E é precisamente numa das entradas de Fátima, junto à rotunda dos pastorinhos, que se encontra um ponto de apoio fixo, orientado pela Associação Paramédicos de Catástrofe Internacional. Bruno Ferreira, um dos voluntários, explica ao SAPO24 que o local está aberto desde dia 8 e até dia 13, mas que não há comparação com a afluência de peregrinos comparativamente aos anos pré-pandemia.
"Neste posto atendemos cerca de 15 a 20 pessoas, mas temos uma viatura que está a percorrer a zona norte para dar apoio aos peregrinos. Alguns sabem que estamos aqui e pedem apoio através do telemóvel ou das redes sociais e vamos ao encontro deles", diz.

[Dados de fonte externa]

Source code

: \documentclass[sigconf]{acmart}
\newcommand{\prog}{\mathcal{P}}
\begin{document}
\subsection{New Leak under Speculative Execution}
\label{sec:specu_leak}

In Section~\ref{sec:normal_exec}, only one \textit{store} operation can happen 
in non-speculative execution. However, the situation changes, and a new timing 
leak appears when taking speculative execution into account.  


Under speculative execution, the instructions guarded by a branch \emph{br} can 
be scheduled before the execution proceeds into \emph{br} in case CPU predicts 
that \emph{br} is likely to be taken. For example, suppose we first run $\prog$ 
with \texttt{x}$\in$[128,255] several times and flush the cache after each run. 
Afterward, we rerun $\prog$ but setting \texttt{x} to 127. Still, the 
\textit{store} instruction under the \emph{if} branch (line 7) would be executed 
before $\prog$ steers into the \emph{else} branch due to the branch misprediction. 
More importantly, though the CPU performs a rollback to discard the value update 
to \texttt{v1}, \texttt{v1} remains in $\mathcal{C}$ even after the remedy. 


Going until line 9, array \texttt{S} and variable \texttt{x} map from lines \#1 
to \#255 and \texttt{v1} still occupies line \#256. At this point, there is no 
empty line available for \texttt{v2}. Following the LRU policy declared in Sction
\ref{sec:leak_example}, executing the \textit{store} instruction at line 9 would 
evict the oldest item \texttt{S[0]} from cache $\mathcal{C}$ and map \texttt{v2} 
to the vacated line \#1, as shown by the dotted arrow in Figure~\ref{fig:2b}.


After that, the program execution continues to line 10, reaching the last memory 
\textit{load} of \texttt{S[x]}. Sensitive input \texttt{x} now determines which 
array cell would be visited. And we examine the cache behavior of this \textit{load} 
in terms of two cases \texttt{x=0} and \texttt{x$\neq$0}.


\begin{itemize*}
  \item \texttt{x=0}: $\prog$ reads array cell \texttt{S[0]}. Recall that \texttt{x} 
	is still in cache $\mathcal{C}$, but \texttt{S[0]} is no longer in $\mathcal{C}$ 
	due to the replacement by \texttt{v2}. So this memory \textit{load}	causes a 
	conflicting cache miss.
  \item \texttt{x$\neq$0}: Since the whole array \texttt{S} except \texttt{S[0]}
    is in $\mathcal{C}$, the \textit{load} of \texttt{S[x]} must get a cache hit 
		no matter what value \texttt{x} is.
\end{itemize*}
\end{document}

Mas isto "não tem nada a ver com o habitual", aponta. "Num ano normal, neste momento teríamos o posto com muita afluência. Por hora, atendíamos uma média de 300 a 350 peregrinos. A média vai muito abaixo, mas já sabíamos que devido à covid-19 e às restrições [de entrada no Santuário] haveria muito menos peregrinos na rua".
Também a equipa reduziu por estes motivos. "Aqui somos 15 e habitualmente num 13 de Maio normal éramos uma equipa de 150 voluntários. É uma diferença muito grande", explica, o que justifica também que só haja um posto de atendimento, complementado pelo apoio de "unidades móveis de rua".
Apesar disso, o trabalho continua a ser feito e as mazelas são as de sempre: bolhas, problemas de tensão e questões musculares. E, numa análise da equipa, o menor número de peregrinos mostra também a responsabilidade de quem vem. "E, no que depender de nós, chegam o melhor possível", conclui Bruno.